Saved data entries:
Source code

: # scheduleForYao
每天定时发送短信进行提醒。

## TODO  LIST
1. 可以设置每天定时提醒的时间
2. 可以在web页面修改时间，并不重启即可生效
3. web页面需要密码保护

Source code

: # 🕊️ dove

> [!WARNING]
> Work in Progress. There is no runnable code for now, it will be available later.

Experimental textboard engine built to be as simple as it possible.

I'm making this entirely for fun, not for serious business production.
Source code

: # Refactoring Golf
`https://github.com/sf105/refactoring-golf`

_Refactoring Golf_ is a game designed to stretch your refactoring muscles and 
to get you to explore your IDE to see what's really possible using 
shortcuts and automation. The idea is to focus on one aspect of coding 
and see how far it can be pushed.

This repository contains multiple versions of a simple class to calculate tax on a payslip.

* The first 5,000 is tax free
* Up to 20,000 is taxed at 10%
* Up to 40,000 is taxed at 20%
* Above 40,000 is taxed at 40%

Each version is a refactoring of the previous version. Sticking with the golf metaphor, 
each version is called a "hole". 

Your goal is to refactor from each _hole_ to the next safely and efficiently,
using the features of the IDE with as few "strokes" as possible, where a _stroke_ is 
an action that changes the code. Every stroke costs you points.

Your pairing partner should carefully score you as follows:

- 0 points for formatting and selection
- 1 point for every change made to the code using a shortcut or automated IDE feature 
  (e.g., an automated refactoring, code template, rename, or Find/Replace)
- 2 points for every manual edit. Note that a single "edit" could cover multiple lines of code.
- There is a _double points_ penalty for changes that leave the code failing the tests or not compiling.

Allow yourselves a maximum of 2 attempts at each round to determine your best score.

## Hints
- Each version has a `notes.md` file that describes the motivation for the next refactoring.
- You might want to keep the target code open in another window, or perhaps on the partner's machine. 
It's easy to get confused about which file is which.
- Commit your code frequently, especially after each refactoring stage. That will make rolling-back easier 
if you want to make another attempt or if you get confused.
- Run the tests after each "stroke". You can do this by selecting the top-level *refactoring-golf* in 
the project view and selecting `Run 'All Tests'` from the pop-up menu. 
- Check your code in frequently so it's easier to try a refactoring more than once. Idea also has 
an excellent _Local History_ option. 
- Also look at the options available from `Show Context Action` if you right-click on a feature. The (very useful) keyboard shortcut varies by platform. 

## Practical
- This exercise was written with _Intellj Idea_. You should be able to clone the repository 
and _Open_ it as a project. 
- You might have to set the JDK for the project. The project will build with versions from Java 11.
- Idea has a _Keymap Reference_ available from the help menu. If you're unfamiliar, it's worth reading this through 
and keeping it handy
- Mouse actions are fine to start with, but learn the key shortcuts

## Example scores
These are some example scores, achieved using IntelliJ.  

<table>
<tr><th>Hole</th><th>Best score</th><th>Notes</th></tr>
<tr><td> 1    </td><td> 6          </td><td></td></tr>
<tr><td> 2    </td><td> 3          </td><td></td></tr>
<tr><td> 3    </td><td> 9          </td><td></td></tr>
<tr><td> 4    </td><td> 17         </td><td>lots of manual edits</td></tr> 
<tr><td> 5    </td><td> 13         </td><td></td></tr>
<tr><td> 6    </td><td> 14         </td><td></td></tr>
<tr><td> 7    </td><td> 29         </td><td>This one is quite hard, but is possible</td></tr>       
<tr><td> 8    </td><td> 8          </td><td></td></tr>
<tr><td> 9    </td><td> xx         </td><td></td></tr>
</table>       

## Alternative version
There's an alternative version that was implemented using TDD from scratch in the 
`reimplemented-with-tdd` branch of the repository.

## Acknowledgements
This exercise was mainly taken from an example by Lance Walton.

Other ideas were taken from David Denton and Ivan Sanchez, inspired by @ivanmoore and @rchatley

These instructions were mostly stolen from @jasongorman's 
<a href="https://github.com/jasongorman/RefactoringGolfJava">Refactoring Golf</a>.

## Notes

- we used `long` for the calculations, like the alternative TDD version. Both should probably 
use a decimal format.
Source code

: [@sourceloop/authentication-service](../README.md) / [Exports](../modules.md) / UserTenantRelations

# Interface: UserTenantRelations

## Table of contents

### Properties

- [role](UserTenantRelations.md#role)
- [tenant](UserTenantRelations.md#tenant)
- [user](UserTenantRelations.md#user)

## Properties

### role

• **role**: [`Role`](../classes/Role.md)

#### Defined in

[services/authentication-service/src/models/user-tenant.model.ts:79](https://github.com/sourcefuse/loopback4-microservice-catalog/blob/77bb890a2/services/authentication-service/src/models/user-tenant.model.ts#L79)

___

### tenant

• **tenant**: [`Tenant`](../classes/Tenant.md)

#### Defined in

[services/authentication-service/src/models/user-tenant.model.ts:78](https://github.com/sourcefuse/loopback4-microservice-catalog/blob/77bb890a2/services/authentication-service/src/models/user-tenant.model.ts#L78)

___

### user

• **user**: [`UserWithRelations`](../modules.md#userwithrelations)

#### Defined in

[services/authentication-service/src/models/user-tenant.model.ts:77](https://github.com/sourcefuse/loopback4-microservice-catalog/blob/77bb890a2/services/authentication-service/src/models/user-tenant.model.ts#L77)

→ **What you have to do**
Filter the records, keeping only lines that contain "will", and show those lines.

→ **Result**
> Work in Progress. There is no runnable code for now, it will be available later.
- Commit your code frequently, especially after each refactoring stage. That will make rolling-back easier 
- You might have to set the JDK for the project. The project will build with versions from Java 11.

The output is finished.